From: Jonathan Cameron
Date: Sun Sep 26 2021 - 11:12:58 EST


On Mon, 20 Sep 2021 19:09:13 +0900
William Breathitt Gray <vilhelm.gray@xxxxxxxxx> wrote:

> On Sun, Sep 12, 2021 at 05:18:42PM +0100, Jonathan Cameron wrote:
> > On Fri, 27 Aug 2021 12:47:51 +0900
> > William Breathitt Gray <vilhelm.gray@xxxxxxxxx> wrote:
> >
> > > This patch introduces a character device interface for the Counter
> > > subsystem. Device data is exposed through standard character device read
> > > operations. Device data is gathered when a Counter event is pushed by
> > > the respective Counter device driver. Configuration is handled via ioctl
> > > operations on the respective Counter character device node.
> > >
> > > Cc: David Lechner <david@xxxxxxxxxxxxxx>
> > > Cc: Gwendal Grignou <gwendal@xxxxxxxxxxxx>
> > > Cc: Dan Carpenter <dan.carpenter@xxxxxxxxxx>
> > > Cc: Oleksij Rempel <o.rempel@xxxxxxxxxxxxxx>
> > > Signed-off-by: William Breathitt Gray <vilhelm.gray@xxxxxxxxx>
> >
> > Hi William,
> >
> > Why the bit based lock? It feels like a mutex_trylock() type approach or
> > spinlock_trylock() would be a more common solution to this problem.
> > There is precedence for doing what you have here though so I'm not that
> > worried about it.
>
> Hi Jonathan,
>
> We originally used a mutex for this, but Jarkko discovered that this
> produced a warning because chrdev_lock would be held when returning to
> user space:
> https://lore.kernel.org/linux-arm-kernel/YOq19zTsOzKA8v7c@shinobu/T/#m6072133d418d598a5f368bb942c945e46cfab9a5
>
> Following David Lechner's suggestion, I decided to reimplement
> chrdev_lock as a bitmap using an atomic flag.

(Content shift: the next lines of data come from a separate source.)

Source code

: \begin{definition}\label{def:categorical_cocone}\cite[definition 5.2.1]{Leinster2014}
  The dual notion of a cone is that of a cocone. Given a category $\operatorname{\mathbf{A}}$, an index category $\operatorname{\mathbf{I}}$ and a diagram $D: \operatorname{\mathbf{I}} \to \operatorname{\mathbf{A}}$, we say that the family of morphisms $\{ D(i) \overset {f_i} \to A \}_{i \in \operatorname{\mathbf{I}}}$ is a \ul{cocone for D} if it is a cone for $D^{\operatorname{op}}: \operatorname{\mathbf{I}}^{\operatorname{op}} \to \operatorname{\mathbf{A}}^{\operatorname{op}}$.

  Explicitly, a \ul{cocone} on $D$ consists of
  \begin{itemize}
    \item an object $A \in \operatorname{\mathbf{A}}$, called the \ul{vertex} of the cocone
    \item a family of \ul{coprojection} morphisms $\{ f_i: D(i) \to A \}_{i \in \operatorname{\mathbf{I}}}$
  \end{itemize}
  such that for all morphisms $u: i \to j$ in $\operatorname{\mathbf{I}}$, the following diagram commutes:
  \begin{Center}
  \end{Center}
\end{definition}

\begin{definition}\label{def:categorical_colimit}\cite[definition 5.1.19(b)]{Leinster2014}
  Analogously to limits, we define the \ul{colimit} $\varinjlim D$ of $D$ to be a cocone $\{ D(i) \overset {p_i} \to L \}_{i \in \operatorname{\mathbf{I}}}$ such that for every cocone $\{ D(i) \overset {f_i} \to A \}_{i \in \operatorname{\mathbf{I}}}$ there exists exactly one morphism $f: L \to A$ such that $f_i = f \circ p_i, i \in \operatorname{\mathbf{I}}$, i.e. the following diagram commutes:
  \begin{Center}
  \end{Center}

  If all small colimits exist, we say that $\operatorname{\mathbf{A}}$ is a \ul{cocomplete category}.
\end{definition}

Ok. I'm not sure bit lock was quite what was intended (as there is only one of them)
but I suppose it doesn't greatly matter.

>
> > There are a few more things inline.
> >
> > I've now been through this patch with as fine toothed comb as I'm likely to
> > do so. Hence I won't do another review unless there are substantial changes.
> > I nearly applied it as it stands, but given we aren't in a rush (merge window
> > open), it's worth just a little more time to tidy up loose ends.
> >
> > Jonathan
>
> Responses follow below.

...
...

> > > +static int counter_chrdev_release(struct inode *inode, struct file *filp)
> > > +{
> > > + struct counter_device *const counter = filp->private_data;
> > > + int ret = 0;
> > > +
> > > + mutex_lock(&counter->ops_exist_lock);
> > > +
> > > + if (!counter->ops) {
> >
> > This needs a comment to explain how you would get here and
> > why these two lists need cleaning up here if we do.
> >
> > Superficially it feels to me like you could just add a counter->ops check in
> > counter_disable_events() and then call that directly. I'm guessing
> > I am missing a deadlock or similar however.
>
> I don't believe there is a risk of a deadlock, I just felt this
> conditional check isn't really related to the counter_disable_events()
> path so I kept it seperate; the events lists are freed in
> counter_disable_events() but that's incidental rather than the purpose
> of the function. My reasoning for the separation is that there are two
> scenarios where counter_chrdev_release is called: the first is when a
> user closes the chrdev, while the second is when the Counter driver is
> removed.
>
> For the first scenario, the counter_disable_events() function is called
> to stop events from firing off when noone has the chrdev open. In the
> second scenario, we are not interested in disabling events, we know
> we're no longer going to be interacting with this device again so we
> want to free any held memory.
>
> I want to keep the intention of these code paths clear because the
> distinction is important if we start managing additional memory in the
> future (i.e. memory unrelated to the events list that would not be freed
> in counter_disable_events()), so I'll add a comment explaining what's
> happening in this path. Alternatively, I could define a
> counter_chrdev_free() function and toss those list free calls into
> there, but perhaps that would be overkill right now for just two calls.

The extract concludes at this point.